Lesson 3: Data Structures
Lesson 3: Data Structures
Objective:
Students will learn that data can be represented in rectangular format.
Materials:

DS journals (must be available during every lesson)

Stick Figures cutouts (see lesson 2)
Vocabulary:
variables, numerical variables, categorical variables, rows, columns, rectangular or spreadsheet format, variability
Essential Concepts:
Essential Concepts:
Variables record values that vary. By organizing data into rectangular format, we can easily see the characteristics of observations by reading across a row, or we can see the variability in a variable by reading down the column. Computers can easily process data when it is rectangular format.
Lesson:

Remind students that they briefly learned what variables are during the previous lesson. Have students create their own definitions of the term “variables” and share their responses with their teams. Select a few students in the class to share out their definitions and discuss what could be modified (if anything) to create a more complete definition.

Using the Stick Figure information from Lesson 2, allow the class to come up with a set of variable names that describe the different categories of information. Note that it is best when variable names are short (one to three words). The variable names for the Stick Figures data could possibly be:

Name

Height

GPA

Shoe or Shoe Type

Sport

Friends or Number of Friends


Next, have a class discussion about how the values from “Shoe” are different than the values from “Height.”

The values from “Shoe” are either “sneakers” or “sandals”.
Note: Other terms for these shoes are acceptable – e.g., tennis shoes, flip flops, closedtoe, opentoe, etc.

The values from “Height” are 72, 68, 61, 66, 65, 61, 67, and 64.


Students should notice that the “Shoe” variable consists of categories or groupings, and the “Height” variable consists of numbers. Therefore, we can classify variables into two types: categorical variables and numerical variables. Typically, categorical variables represent values that have words, while numerical variables represent values that have numbers.
Note: Categorical variables can sometimes be coded as numbers (e.g., “Gender” could have values 0 and 1, where 0=Male and 1=Female).

As a class, determine which variables from the Stick Figures data are numerical, and which variables are categorical. The students should create two lists in their DS journals similar to the ones below (the correct classifications are in grey):
Numerical Categorical
1. Height 1. Name
2. GPA 2. Shoe
3. Friends 3. Sport

Explain that although we can understand many different representations of data (as evidenced by the posters from Lesson 2), computers are not as capable. Instead, we need to organize data in a structured way so that a computer can read and interpret them.

One way to organize the data is to create a data table that consists of rows and columns. We can define this type of organization as rectangular format, or spreadsheet format.

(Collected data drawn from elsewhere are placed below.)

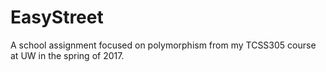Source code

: # EasyStreet
A school assignment focused on polymorphism from my TCSS305 course at UW in the spring of 2017.
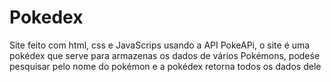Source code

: # Pokedex
 Site feito com html, css e JavaScrips usando a API PokeAPi,  o site é uma pokédex que serve para armazenas os dados de vários Pokémons, podeśe pesquisar pelo nome do pokémon e a pokédex retorna todos os dados dele
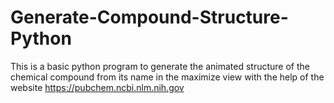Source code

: # Generate-Compound-Structure-Python
This is a basic python program to generate the animated structure of the chemical compound from its name in the maximize view with the help of the website https://pubchem.ncbi.nlm.nih.gov
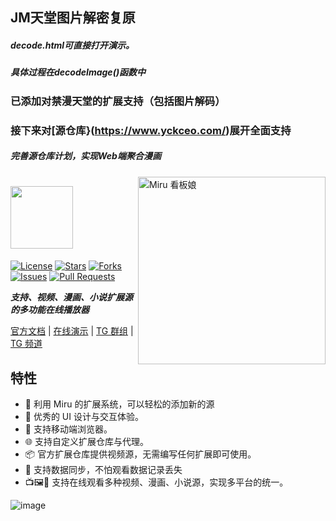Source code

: ## JM天堂图片解密复原
##### decode.html可直接打开演示。
##### 具体过程在decodeImage()函数中
### 已添加对禁漫天堂的扩展支持（包括图片解码）
### 接下来对[源仓库}(https://www.yckceo.com/)展开全面支持

##### 完善源仓库计划，实现Web端聚合漫画
<img align="right" width="300" src="./public/miru.png" alt="Miru 看板娘"/>

# <img src="./public/logo.svg" width="100">

[![License](https://img.shields.io/github/license/miru-project/miru-next)](https://github.com/miru-project/miru-next/blob/main/LICENSE)
[![Stars](https://img.shields.io/github/stars/miru-project/miru-next)](https://github.com/miru-project/miru-next/stargazers)
[![Forks](https://img.shields.io/github/forks/miru-project/miru-next)](https://github.com/miru-project/miru-next/network/members)
[![Issues](https://img.shields.io/github/issues/miru-project/miru-next)](https://github.com/miru-project/miru-next/issues)
[![Pull Requests](https://img.shields.io/github/issues-pr/miru-project/miru-next)](https://github.com/miru-project/miru-next/pulls)

***支持、视频、漫画、小说扩展源的多功能在线播放器***

[官方文档](https://miru.js.org) | [在线演示](https://miru.0u0.ren) | [TG 群组](https://t.me/MiruChat) | [TG 频道](https://t.me/MiruChannel)

## 特性

-   🎉 利用 Miru 的扩展系统，可以轻松的添加新的源
-   🦋 优秀的 UI 设计与交互体验。
-   📱 支持移动端浏览器。
-   🌐 支持自定义扩展仓库与代理。
-   📦 官方扩展仓库提供视频源，无需编写任何扩展即可使用。
-   💾 支持数据同步，不怕观看数据记录丢失
-   📺🖼️📄 支持在线观看多种视频、漫画、小说源，实现多平台的统一。

![image](https://user-images.githubusercontent.com/44718819/230914961-09c730d3-6ef2-4c16-8811-e225574d8b62.png)


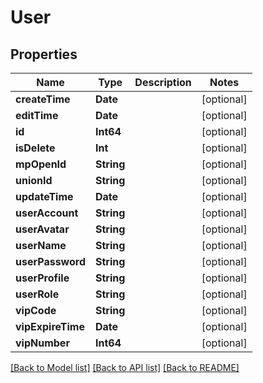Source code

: # User

## Properties
Name | Type | Description | Notes
------------ | ------------- | ------------- | -------------
**createTime** | **Date** |  | [optional] 
**editTime** | **Date** |  | [optional] 
**id** | **Int64** |  | [optional] 
**isDelete** | **Int** |  | [optional] 
**mpOpenId** | **String** |  | [optional] 
**unionId** | **String** |  | [optional] 
**updateTime** | **Date** |  | [optional] 
**userAccount** | **String** |  | [optional] 
**userAvatar** | **String** |  | [optional] 
**userName** | **String** |  | [optional] 
**userPassword** | **String** |  | [optional] 
**userProfile** | **String** |  | [optional] 
**userRole** | **String** |  | [optional] 
**vipCode** | **String** |  | [optional] 
**vipExpireTime** | **Date** |  | [optional] 
**vipNumber** | **Int64** |  | [optional] 

[[Back to Model list]](../README.md#documentation-for-models) [[Back to API list]](../README.md#documentation-for-api-endpoints) [[Back to README]](../README.md)


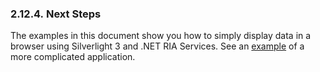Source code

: <div>

<div>

<div>

<div>

### 2.12.4. Next Steps

</div>

</div>

</div>

The examples in this document show you how to simply display data in a
browser using Silverlight 3 and .NET RIA Services. See an
<a href="installnetriavd.html" class="link"
title="2.13. Creating a .Net RIA Services Application That Will Update Virtuoso Data">example</a>
of a more complicated application.

</div>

Display a generic table on the board (see example below) and explain that the columns are the vertical portions of the table, while the rows are the horizontal portions. Another way to think of it is that columns go from top to bottom, and rows go from left to right.

Ask students:

What should each row represent? Each row should represent one observation, or one stick figure person in this case.

What should each column represent? Each column should represent one variable. As you go down a column, all the values represent the same characteristic (e.g., Height).


On the board, draw the following table and have the students copy it into their DS journals (be sure to use variable names agreed upon by the class):

In teams, students should complete the data table using all 8 of the Stick Figures cards. Each row of the table should represent one person on a card.

Engage the class in a discussion with the following questions:

Do any of the people in the data have the same value for a given variable? In other words, does a value appear more than once in a column? Give two examples. Answers will vary. One example could be that Dakota, Kamryn, Emerson, and London all wear sneakers. Another example could be that Charlie and Jessie are both 61 inches tall.

Do any of the people in the data have different values for a given variable? Absolutely. There are many instances of this in the data table.


Discuss the term variability. As in question (b) above, the values for each variable vary depending on which person we are observing. This shows that the data has variability, and the first step in any investigation is to notice variability. We can see the relationship between the terms variable and variability. The word “variable” indicates that values vary.
Class Scribes:
One team of students will give a brief talk to discuss what they think the 3 most important topics of the day were.